:: EXTRACTED RECORDS ::
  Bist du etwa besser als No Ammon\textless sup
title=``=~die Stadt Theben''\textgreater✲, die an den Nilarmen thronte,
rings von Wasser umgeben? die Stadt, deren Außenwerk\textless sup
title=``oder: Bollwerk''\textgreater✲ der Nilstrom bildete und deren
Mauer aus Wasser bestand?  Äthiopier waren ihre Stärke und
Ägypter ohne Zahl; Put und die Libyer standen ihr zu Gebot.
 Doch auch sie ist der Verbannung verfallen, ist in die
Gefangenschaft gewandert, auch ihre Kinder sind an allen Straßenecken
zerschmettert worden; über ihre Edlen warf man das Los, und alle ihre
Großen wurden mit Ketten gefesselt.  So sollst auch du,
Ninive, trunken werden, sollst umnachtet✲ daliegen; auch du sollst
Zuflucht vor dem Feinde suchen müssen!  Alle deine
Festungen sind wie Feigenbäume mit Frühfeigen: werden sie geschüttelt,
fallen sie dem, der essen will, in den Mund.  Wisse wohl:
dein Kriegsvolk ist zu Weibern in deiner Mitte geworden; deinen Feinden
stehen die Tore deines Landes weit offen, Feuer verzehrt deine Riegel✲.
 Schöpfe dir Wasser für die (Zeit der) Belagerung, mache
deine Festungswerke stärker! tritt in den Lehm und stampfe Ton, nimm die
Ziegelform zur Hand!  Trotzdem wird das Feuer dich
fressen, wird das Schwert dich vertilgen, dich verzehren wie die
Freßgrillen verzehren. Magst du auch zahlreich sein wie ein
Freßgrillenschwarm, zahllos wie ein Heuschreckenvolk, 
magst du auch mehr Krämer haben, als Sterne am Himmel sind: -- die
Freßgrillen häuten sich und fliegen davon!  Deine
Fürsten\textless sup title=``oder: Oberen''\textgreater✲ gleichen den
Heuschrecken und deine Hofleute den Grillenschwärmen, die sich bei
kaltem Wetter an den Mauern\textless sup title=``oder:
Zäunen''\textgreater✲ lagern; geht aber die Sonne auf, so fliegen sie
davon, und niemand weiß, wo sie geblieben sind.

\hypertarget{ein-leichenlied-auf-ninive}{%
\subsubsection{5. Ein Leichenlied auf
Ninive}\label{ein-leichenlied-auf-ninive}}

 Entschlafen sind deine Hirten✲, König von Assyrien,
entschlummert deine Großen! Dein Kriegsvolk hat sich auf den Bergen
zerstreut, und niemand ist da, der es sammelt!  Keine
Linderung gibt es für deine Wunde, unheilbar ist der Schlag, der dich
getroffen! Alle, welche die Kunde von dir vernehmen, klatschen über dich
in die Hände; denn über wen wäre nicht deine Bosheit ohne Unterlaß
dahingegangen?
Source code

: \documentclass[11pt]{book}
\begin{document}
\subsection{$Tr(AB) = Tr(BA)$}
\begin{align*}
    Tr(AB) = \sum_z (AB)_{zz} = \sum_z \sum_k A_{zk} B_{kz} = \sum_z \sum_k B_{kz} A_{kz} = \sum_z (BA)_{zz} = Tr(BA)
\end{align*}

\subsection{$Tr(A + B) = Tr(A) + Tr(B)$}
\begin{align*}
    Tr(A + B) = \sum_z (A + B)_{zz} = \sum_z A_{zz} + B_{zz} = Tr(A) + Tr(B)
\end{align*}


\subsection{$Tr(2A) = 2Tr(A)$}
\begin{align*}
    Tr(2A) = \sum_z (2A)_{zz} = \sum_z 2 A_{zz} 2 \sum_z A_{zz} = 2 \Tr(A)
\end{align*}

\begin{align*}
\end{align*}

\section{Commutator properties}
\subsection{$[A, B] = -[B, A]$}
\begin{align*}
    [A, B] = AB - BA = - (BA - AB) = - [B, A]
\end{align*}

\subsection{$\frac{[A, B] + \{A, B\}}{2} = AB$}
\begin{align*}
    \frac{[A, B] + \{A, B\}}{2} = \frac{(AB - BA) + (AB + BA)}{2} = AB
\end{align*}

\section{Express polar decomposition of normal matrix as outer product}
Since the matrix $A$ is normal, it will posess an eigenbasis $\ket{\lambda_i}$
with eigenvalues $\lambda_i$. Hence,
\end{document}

:: WHAT TO WORK ON ::
Write the material out once more, exactly.

:: PROBLEM SOLUTION ::
  Bist du etwa besser als No Ammon\textless sup
title=``=~die Stadt Theben''\textgreater✲, die an den Nilarmen thronte,
rings von Wasser umgeben? die Stadt, deren Außenwerk\textless sup
title=``oder: Bollwerk''\textgreater✲ der Nilstrom bildete und deren
Mauer aus Wasser bestand?  Äthiopier waren ihre Stärke und
Ägypter ohne Zahl; Put und die Libyer standen ihr zu Gebot.
 Doch auch sie ist der Verbannung verfallen, ist in die
Gefangenschaft gewandert, auch ihre Kinder sind an allen Straßenecken
zerschmettert worden; über ihre Edlen warf man das Los, und alle ihre
Großen wurden mit Ketten gefesselt.  So sollst auch du,
Ninive, trunken werden, sollst umnachtet✲ daliegen; auch du sollst
Zuflucht vor dem Feinde suchen müssen!  Alle deine
Festungen sind wie Feigenbäume mit Frühfeigen: werden sie geschüttelt,
fallen sie dem, der essen will, in den Mund.  Wisse wohl:
dein Kriegsvolk ist zu Weibern in deiner Mitte geworden; deinen Feinden
stehen die Tore deines Landes weit offen, Feuer verzehrt deine Riegel✲.
 Schöpfe dir Wasser für die (Zeit der) Belagerung, mache
deine Festungswerke stärker! tritt in den Lehm und stampfe Ton, nimm die
Ziegelform zur Hand!  Trotzdem wird das Feuer dich
fressen, wird das Schwert dich vertilgen, dich verzehren wie die
Freßgrillen verzehren. Magst du auch zahlreich sein wie ein
Freßgrillenschwarm, zahllos wie ein Heuschreckenvolk, 
magst du auch mehr Krämer haben, als Sterne am Himmel sind: -- die
Freßgrillen häuten sich und fliegen davon!  Deine
Fürsten\textless sup title=``oder: Oberen''\textgreater✲ gleichen den
Heuschrecken und deine Hofleute den Grillenschwärmen, die sich bei
kaltem Wetter an den Mauern\textless sup title=``oder:
Zäunen''\textgreater✲ lagern; geht aber die Sonne auf, so fliegen sie
davon, und niemand weiß, wo sie geblieben sind.

\hypertarget{ein-leichenlied-auf-ninive}{%
\subsubsection{5. Ein Leichenlied auf
Ninive}\label{ein-leichenlied-auf-ninive}}

 Entschlafen sind deine Hirten✲, König von Assyrien,
entschlummert deine Großen! Dein Kriegsvolk hat sich auf den Bergen
zerstreut, und niemand ist da, der es sammelt!  Keine
Linderung gibt es für deine Wunde, unheilbar ist der Schlag, der dich
getroffen! Alle, welche die Kunde von dir vernehmen, klatschen über dich
in die Hände; denn über wen wäre nicht deine Bosheit ohne Unterlaß
dahingegangen?
Source code

: \documentclass[11pt]{book}
\begin{document}
\subsection{$Tr(AB) = Tr(BA)$}
\begin{align*}
    Tr(AB) = \sum_z (AB)_{zz} = \sum_z \sum_k A_{zk} B_{kz} = \sum_z \sum_k B_{kz} A_{kz} = \sum_z (BA)_{zz} = Tr(BA)
\end{align*}

\subsection{$Tr(A + B) = Tr(A) + Tr(B)$}
\begin{align*}
    Tr(A + B) = \sum_z (A + B)_{zz} = \sum_z A_{zz} + B_{zz} = Tr(A) + Tr(B)
\end{align*}


\subsection{$Tr(2A) = 2Tr(A)$}
\begin{align*}
    Tr(2A) = \sum_z (2A)_{zz} = \sum_z 2 A_{zz} 2 \sum_z A_{zz} = 2 \Tr(A)
\end{align*}

\begin{align*}
\end{align*}

\section{Commutator properties}
\subsection{$[A, B] = -[B, A]$}
\begin{align*}
    [A, B] = AB - BA = - (BA - AB) = - [B, A]
\end{align*}

\subsection{$\frac{[A, B] + \{A, B\}}{2} = AB$}
\begin{align*}
    \frac{[A, B] + \{A, B\}}{2} = \frac{(AB - BA) + (AB + BA)}{2} = AB
\end{align*}

\section{Express polar decomposition of normal matrix as outer product}
Since the matrix $A$ is normal, it will posess an eigenbasis $\ket{\lambda_i}$
with eigenvalues $\lambda_i$. Hence,
\end{document}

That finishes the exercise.